The main features of pig farming in Canada:
1. Carrying out performance measurement and genetic evaluation:
Since 1937, Canada’s pig industry has had access to a uniform national testing system, the National Record of Performance Swine Testing Program. It provides producers with a basis for accessing their breeding stock using techniques such as ultrasonic recording of fat measurement in live animals. The program is now administrated by the Canadian Centre for Swine Improvement, with member organizations throughout the country.
2. Employing modern pig production technology:
Canada’s pig farming automation has been improved with the development of modern pig farming technology. Pig feeding, watering, feces cleaning, temp, humidity, and pig house ventilating are all computer-controlled; to prevent disease transmission to keep animals’ health, SEW (segregated early weaning) is widely adopted, which is a kind of sow—nursery pig—barren sow three-level breeding pattern; improving the pig production quality; reducing epidemic prevention and medical treatment cost. Many pig farms cooperate, forming a pig production association including producing, processing, and marketing, to enhance market competitiveness.
3. Attaching great importance to disease prevention-control and animal product quality-safety:
Canada’s government has established rigorous pig farming sanitation and quarantine standards to ensure consumers’ food safety, widely adopting PSS(porcine stress syndrome) and PSE(pale soft exudative pork) DNA tests for the boar. In Canada, pig farmers must have a breeding license and the main disease control measures are:
—Popularizing the artificial insemination around the country;
—Implementing segregated early weaning for piglets;
—Three-level breeding pattern, the sow, piglet, and commodity pig are raised in separate pig farms (3 km away from each);
—Regular sampling monitoring by a veterinarian.
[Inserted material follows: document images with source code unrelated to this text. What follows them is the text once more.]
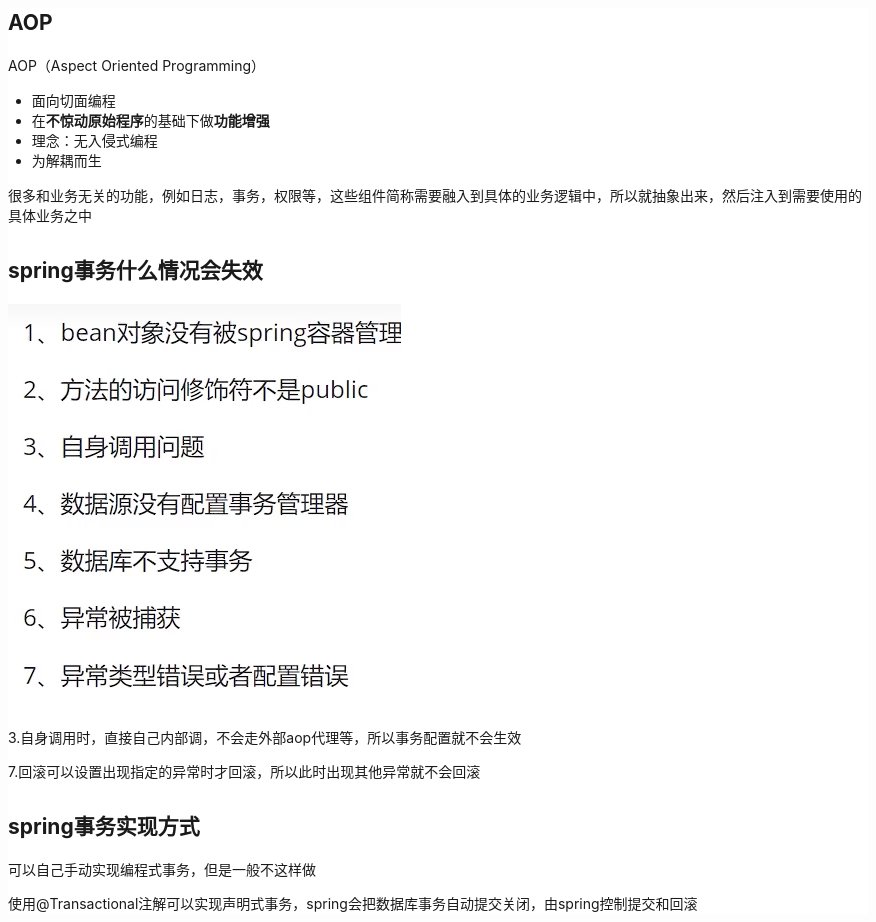 

## AOP

AOP（Aspect Oriented Programming）

- 面向切面编程
- 在**不惊动原始程序**的基础下做**功能增强**
- 理念：无入侵式编程
- 为解耦而生



很多和业务无关的功能，例如日志，事务，权限等，这些组件简称需要融入到具体的业务逻辑中，所以就抽象出来，然后注入到需要使用的具体业务之中



## spring事务什么情况会失效

![image-20230203214746235](images/image-20230203214746235.png)



3.自身调用时，直接自己内部调，不会走外部aop代理等，所以事务配置就不会生效

7.回滚可以设置出现指定的异常时才回滚，所以此时出现其他异常就不会回滚





## spring事务实现方式

可以自己手动实现编程式事务，但是一般不这样做

使用@Transactional注解可以实现声明式事务，spring会把数据库事务自动提交关闭，由spring控制提交和回滚
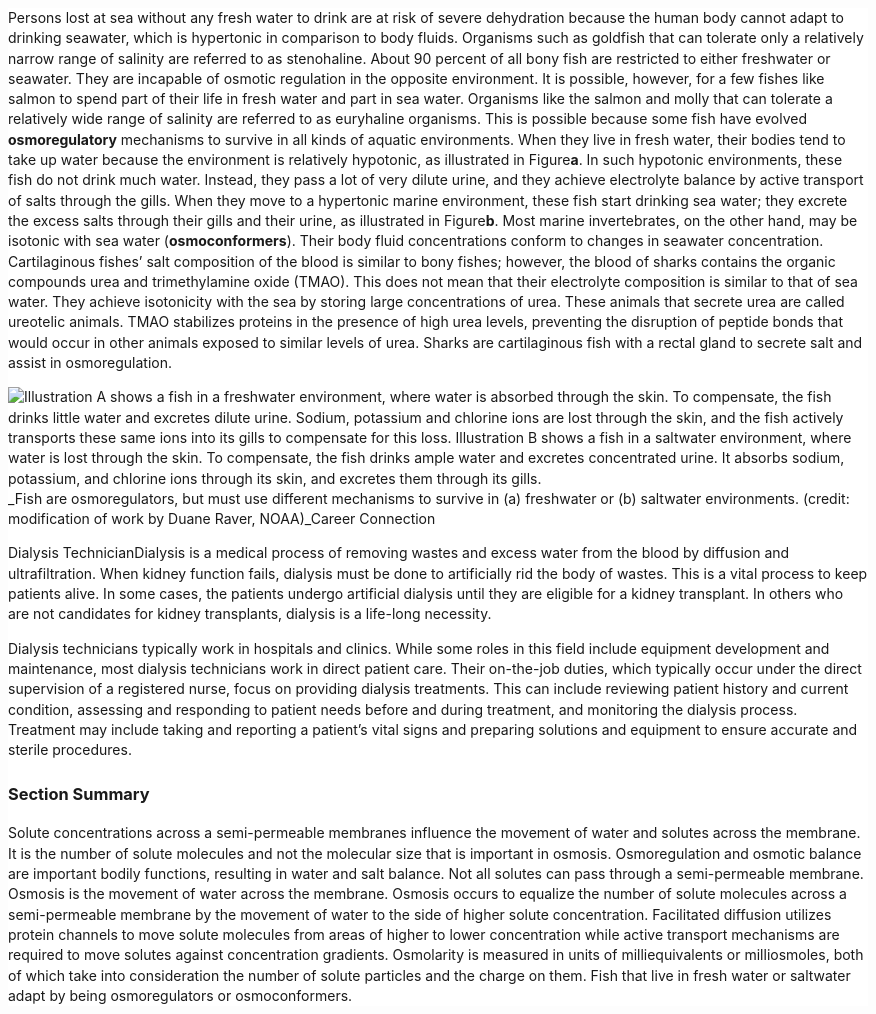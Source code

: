 Persons lost at sea without any fresh water to drink are at risk of severe dehydration because the human body cannot adapt to drinking seawater, which is hypertonic in comparison to body fluids. Organisms such as goldfish that can tolerate only a relatively narrow range of salinity are referred to as stenohaline. About 90 percent of all bony fish are restricted to either freshwater or seawater. They are incapable of osmotic regulation in the opposite environment. It is possible, however, for a few fishes like salmon to spend part of their life in fresh water and part in sea water. Organisms like the salmon and molly that can tolerate a relatively wide range of salinity are referred to as euryhaline organisms. This is possible because some fish have evolved **osmoregulatory** mechanisms to survive in all kinds of aquatic environments. When they live in fresh water, their bodies tend to take up water because the environment is relatively hypotonic, as illustrated in Figure**a**. In such hypotonic environments, these fish do not drink much water. Instead, they pass a lot of very dilute urine, and they achieve electrolyte balance by active transport of salts through the gills. When they move to a hypertonic marine environment, these fish start drinking sea water; they excrete the excess salts through their gills and their urine, as illustrated in Figure**b**. Most marine invertebrates, on the other hand, may be isotonic with sea water (**osmoconformers**). Their body fluid concentrations conform to changes in seawater concentration. Cartilaginous fishes’ salt composition of the blood is similar to bony fishes; however, the blood of sharks contains the organic compounds urea and trimethylamine oxide (TMAO). This does not mean that their electrolyte composition is similar to that of sea water. They achieve isotonicity with the sea by storing large concentrations of urea. These animals that secrete urea are called ureotelic animals. TMAO stabilizes proteins in the presence of high urea levels, preventing the disruption of peptide bonds that would occur in other animals exposed to similar levels of urea. Sharks are cartilaginous fish with a rectal gland to secrete salt and assist in osmoregulation.

![Illustration A shows a fish in a freshwater environment, where water is absorbed through the skin. To compensate, the fish drinks little water and excretes dilute urine. Sodium, potassium and chlorine ions are lost through the skin, and the fish actively transports these same ions into its gills to compensate for this loss. Illustration B shows a fish in a saltwater environment, where water is lost through the skin. To compensate, the fish drinks ample water and excretes concentrated urine. It absorbs sodium, potassium, and chlorine ions through its skin, and excretes them through its gills.][2] _Fish are osmoregulators, but must use different mechanisms to survive in (a) freshwater or (b) saltwater environments. (credit: modification of work by Duane Raver, NOAA)_Career Connection

Dialysis TechnicianDialysis is a medical process of removing wastes and excess water from the blood by diffusion and ultrafiltration. When kidney function fails, dialysis must be done to artificially rid the body of wastes. This is a vital process to keep patients alive. In some cases, the patients undergo artificial dialysis until they are eligible for a kidney transplant. In others who are not candidates for kidney transplants, dialysis is a life-long necessity.

Dialysis technicians typically work in hospitals and clinics. While some roles in this field include equipment development and maintenance, most dialysis technicians work in direct patient care. Their on-the-job duties, which typically occur under the direct supervision of a registered nurse, focus on providing dialysis treatments. This can include reviewing patient history and current condition, assessing and responding to patient needs before and during treatment, and monitoring the dialysis process. Treatment may include taking and reporting a patient’s vital signs and preparing solutions and equipment to ensure accurate and sterile procedures.

### Section Summary

Solute concentrations across a semi-permeable membranes influence the movement of water and solutes across the membrane. It is the number of solute molecules and not the molecular size that is important in osmosis. Osmoregulation and osmotic balance are important bodily functions, resulting in water and salt balance. Not all solutes can pass through a semi-permeable membrane. Osmosis is the movement of water across the membrane. Osmosis occurs to equalize the number of solute molecules across a semi-permeable membrane by the movement of water to the side of higher solute concentration. Facilitated diffusion utilizes protein channels to move solute molecules from areas of higher to lower concentration while active transport mechanisms are required to move solutes against concentration gradients. Osmolarity is measured in units of milliequivalents or milliosmoles, both of which take into consideration the number of solute particles and the charge on them. Fish that live in fresh water or saltwater adapt by being osmoregulators or osmoconformers.


   [1]: https://cnx.org/resources/c3bbd1e410121e1d3750a44e85ecd0c2f506e9d8/Figure_41_01_01.jpg
   [2]: https://cnx.org/resources/4f23e9c3b26341a09f7ad81ff0006f5518423152/Figure_41_01_02ab.jpg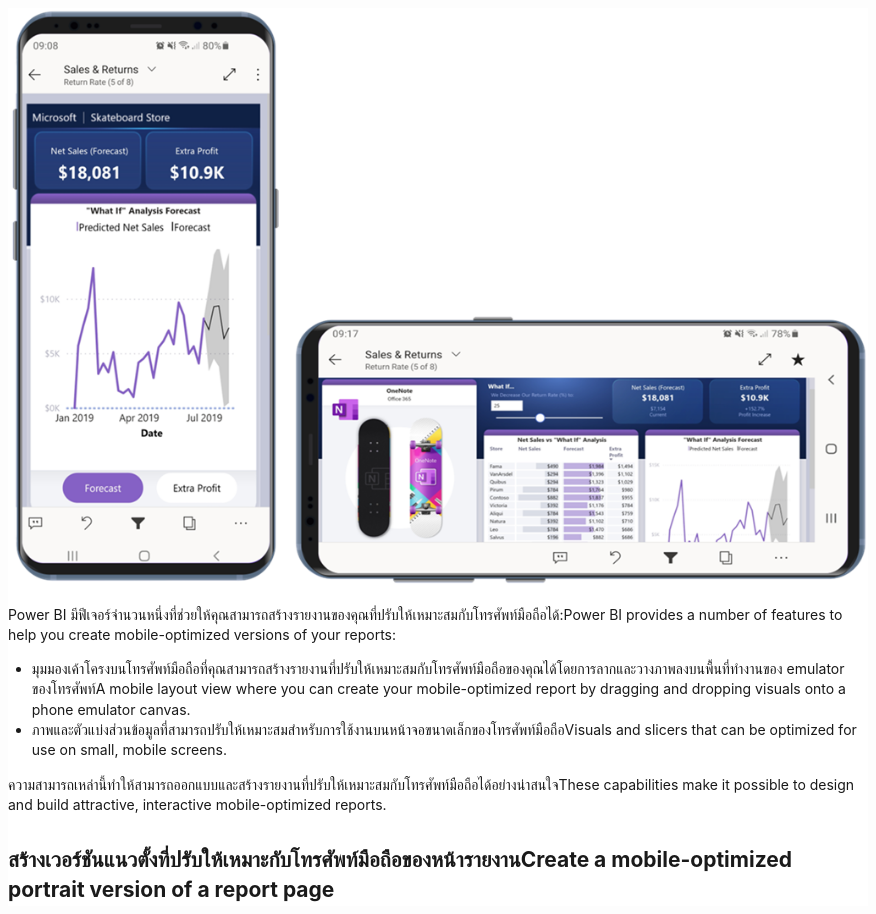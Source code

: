![สกรีนช็อตของรายงานที่ปรับให้เหมาะกับมือถือในแนวตั้งและแนวนอน](media/desktop-create-phone-report/desktop-mobile-optimized-report.png)

<span data-ttu-id="41c8f-108">Power BI มีฟีเจอร์จำนวนหนึ่งที่ช่วยให้คุณสามารถสร้างรายงานของคุณที่ปรับให้เหมาะสมกับโทรศัพท์มือถือได้:</span><span class="sxs-lookup"><span data-stu-id="41c8f-108">Power BI provides a number of features to help you create mobile-optimized versions of your reports:</span></span>
* <span data-ttu-id="41c8f-109">มุมมองเค้าโครงบนโทรศัพท์มือถือที่คุณสามารถสร้างรายงานที่ปรับให้เหมาะสมกับโทรศัพท์มือถือของคุณได้โดยการลากและวางภาพลงบนพื้นที่ทำงานของ emulator ของโทรศัพท์</span><span class="sxs-lookup"><span data-stu-id="41c8f-109">A mobile layout view where you can create your mobile-optimized report by dragging and dropping visuals onto a phone emulator canvas.</span></span>
* <span data-ttu-id="41c8f-110">ภาพและตัวแบ่งส่วนข้อมูลที่สามารถปรับให้เหมาะสมสำหรับการใช้งานบนหน้าจอขนาดเล็กของโทรศัพท์มือถือ</span><span class="sxs-lookup"><span data-stu-id="41c8f-110">Visuals and slicers that can be optimized for use on small, mobile screens.</span></span>

<span data-ttu-id="41c8f-111">ความสามารถเหล่านี้ทำให้สามารถออกแบบและสร้างรายงานที่ปรับให้เหมาะสมกับโทรศัพท์มือถือได้อย่างน่าสนใจ</span><span class="sxs-lookup"><span data-stu-id="41c8f-111">These capabilities make it possible to design and build attractive, interactive mobile-optimized reports.</span></span>

## <a name="create-a-mobile-optimized-portrait-version-of-a-report-page"></a><span data-ttu-id="41c8f-112">สร้างเวอร์ชันแนวตั้งที่ปรับให้เหมาะกับโทรศัพท์มือถือของหน้ารายงาน</span><span class="sxs-lookup"><span data-stu-id="41c8f-112">Create a mobile-optimized portrait version of a report page</span></span>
4. Putting a high value on ecological environment protection:
Canada’s genetic engineering researchers have developed “enviro-pig” through the genetic recombination method, and enviro-pigs have the self-sufficient phosphorus they need. This technology lessens the phosphorus content in pig feed and 60% phosphorus content in pig waste. So, it lessens feed costs and protects the environment. There are two main ways for pig waste at present:
—Compost disposing, which is a kind of bio-treatment method. During the procedure of waste fermentation, a large number of microorganisms convert the waste into moist stable products of biotic components conforming to the hygiene standards;
—Sewage recycling, the fecal water is transported into the wastewater treatment pond after the anaerobic and aerobic fermentation. It can be used for crop fertilizer and irrigation, then there will be a positive cycle between pig farming and crop farming.